Das erste Halbjahr bot den erneuerbaren Energien gute Voraussetzungen. Folgerichtig stellte die regenerative Stromerzeugung in Deutschland denn auch einen neuen Rekordwert auf. Wie das Statistische Bundesamt mitteilte, wuchs selbige auf 135,2 Milliarden Kilowattstunden (plus 9,1 Prozent). Das entspricht einen Anteil von 61,5 Prozent an der gesamten inländischen Stromproduktion. Dies stellt den höchsten Anteil an erneuerbaren Energien für diesen Zeitraum seit Beginn der Erhebung 2018 dar.
Insgesamt wurden in der ersten Jahreshälfte 220 Milliarden Kilowattstunden Strom in das Netz eingespeist. Das waren 5,3 Prozent weniger als im Vorjahreszeitraum. Die Erzeugung aus konventionellen Energieträgern schrumpfte um mehr als ein Fünftel (21,8 Prozent).

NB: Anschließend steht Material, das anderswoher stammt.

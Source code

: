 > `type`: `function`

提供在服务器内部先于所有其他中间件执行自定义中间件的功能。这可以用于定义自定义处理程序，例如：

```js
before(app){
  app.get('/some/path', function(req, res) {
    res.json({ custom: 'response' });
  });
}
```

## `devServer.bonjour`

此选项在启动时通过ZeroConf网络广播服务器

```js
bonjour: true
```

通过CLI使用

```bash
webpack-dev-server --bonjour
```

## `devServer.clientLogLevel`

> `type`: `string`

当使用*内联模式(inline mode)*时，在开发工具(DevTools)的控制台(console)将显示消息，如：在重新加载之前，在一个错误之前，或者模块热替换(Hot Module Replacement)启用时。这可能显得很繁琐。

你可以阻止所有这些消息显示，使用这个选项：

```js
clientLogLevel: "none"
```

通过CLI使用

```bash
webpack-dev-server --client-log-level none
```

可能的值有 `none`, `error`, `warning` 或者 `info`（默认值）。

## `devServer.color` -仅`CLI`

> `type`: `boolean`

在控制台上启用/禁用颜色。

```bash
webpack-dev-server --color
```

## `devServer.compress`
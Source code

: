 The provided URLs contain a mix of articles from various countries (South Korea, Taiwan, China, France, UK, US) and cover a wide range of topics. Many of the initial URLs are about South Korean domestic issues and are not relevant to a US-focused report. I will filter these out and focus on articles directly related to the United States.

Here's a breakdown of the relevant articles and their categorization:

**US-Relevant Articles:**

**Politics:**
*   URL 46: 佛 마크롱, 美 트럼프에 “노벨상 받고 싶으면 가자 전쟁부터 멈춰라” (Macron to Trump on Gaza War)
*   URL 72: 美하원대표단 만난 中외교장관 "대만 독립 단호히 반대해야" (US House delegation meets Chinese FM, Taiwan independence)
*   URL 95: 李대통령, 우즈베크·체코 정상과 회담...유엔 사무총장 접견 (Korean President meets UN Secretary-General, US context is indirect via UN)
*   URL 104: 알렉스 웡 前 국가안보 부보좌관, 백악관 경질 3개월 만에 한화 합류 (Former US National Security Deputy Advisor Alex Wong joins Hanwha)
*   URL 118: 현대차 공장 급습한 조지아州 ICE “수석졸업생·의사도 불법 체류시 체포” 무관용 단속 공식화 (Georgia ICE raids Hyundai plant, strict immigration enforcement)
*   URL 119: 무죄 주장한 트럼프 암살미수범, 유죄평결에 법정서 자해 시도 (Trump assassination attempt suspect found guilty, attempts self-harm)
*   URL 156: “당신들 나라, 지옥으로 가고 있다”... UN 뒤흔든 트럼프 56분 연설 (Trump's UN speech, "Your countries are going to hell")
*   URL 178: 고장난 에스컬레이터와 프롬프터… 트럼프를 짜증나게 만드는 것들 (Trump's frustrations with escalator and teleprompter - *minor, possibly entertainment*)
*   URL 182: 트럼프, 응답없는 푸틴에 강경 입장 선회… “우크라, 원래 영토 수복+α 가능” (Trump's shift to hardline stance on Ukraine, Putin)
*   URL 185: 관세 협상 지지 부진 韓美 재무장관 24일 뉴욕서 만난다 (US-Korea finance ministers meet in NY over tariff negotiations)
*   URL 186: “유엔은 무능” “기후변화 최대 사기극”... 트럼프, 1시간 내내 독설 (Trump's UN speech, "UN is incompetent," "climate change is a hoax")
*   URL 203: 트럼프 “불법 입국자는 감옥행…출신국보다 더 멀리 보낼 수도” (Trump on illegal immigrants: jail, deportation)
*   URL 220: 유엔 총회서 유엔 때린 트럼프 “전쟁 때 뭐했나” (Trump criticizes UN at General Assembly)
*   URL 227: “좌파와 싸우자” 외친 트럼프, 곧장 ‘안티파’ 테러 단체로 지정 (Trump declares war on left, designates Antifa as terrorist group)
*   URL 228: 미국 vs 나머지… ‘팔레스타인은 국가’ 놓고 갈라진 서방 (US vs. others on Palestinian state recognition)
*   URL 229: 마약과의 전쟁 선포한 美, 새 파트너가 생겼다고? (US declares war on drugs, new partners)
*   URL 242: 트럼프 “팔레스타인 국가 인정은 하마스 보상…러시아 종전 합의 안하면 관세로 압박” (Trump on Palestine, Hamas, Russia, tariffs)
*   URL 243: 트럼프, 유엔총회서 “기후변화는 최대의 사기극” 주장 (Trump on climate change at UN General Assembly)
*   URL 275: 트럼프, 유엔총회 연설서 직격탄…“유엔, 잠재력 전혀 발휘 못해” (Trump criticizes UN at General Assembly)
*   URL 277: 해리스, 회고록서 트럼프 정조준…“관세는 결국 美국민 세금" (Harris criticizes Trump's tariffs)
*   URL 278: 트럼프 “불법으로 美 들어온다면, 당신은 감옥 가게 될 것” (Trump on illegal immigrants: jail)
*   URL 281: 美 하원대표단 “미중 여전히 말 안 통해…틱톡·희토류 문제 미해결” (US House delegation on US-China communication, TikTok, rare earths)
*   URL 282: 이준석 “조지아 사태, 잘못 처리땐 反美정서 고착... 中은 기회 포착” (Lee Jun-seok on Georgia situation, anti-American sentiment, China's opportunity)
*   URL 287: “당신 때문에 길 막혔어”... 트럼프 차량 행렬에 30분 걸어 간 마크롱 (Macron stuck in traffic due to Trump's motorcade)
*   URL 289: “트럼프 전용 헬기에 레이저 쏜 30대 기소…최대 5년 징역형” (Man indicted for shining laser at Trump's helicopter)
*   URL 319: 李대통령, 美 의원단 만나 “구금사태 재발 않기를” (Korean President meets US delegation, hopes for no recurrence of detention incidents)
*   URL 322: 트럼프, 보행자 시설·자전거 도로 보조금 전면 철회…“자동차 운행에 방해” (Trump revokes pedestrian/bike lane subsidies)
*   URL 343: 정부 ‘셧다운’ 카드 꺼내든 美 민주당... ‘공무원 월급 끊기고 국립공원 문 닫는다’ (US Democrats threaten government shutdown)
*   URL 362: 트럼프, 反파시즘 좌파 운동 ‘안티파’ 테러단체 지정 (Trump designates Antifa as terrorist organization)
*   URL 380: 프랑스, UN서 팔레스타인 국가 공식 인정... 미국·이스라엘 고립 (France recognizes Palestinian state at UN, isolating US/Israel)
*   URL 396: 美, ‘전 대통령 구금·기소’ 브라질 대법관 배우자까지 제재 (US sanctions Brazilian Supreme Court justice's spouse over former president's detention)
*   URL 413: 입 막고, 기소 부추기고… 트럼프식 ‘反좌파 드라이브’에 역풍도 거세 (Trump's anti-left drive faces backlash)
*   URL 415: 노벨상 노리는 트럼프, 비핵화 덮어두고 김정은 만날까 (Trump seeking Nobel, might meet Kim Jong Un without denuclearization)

Vor allem die Stromerzeugung aus Windkraft wächst rasant. Sie nahm auf 73,4 Milliarden Kilowattstunden zu (plus 11,9 Prozent). Mit einem Anteil von einem Drittel war die Windkraft damit „der mit Abstand wichtigste Energieträger in der inländischen Stromproduktion“. Auch die Stromerzeugung aus Photovoltaik legte deutlich zu (plus 8,3 Prozent) auf 30,5 Milliarden Kilowattstunden. Das entspricht 13,9 Prozent der Gesamtmenge.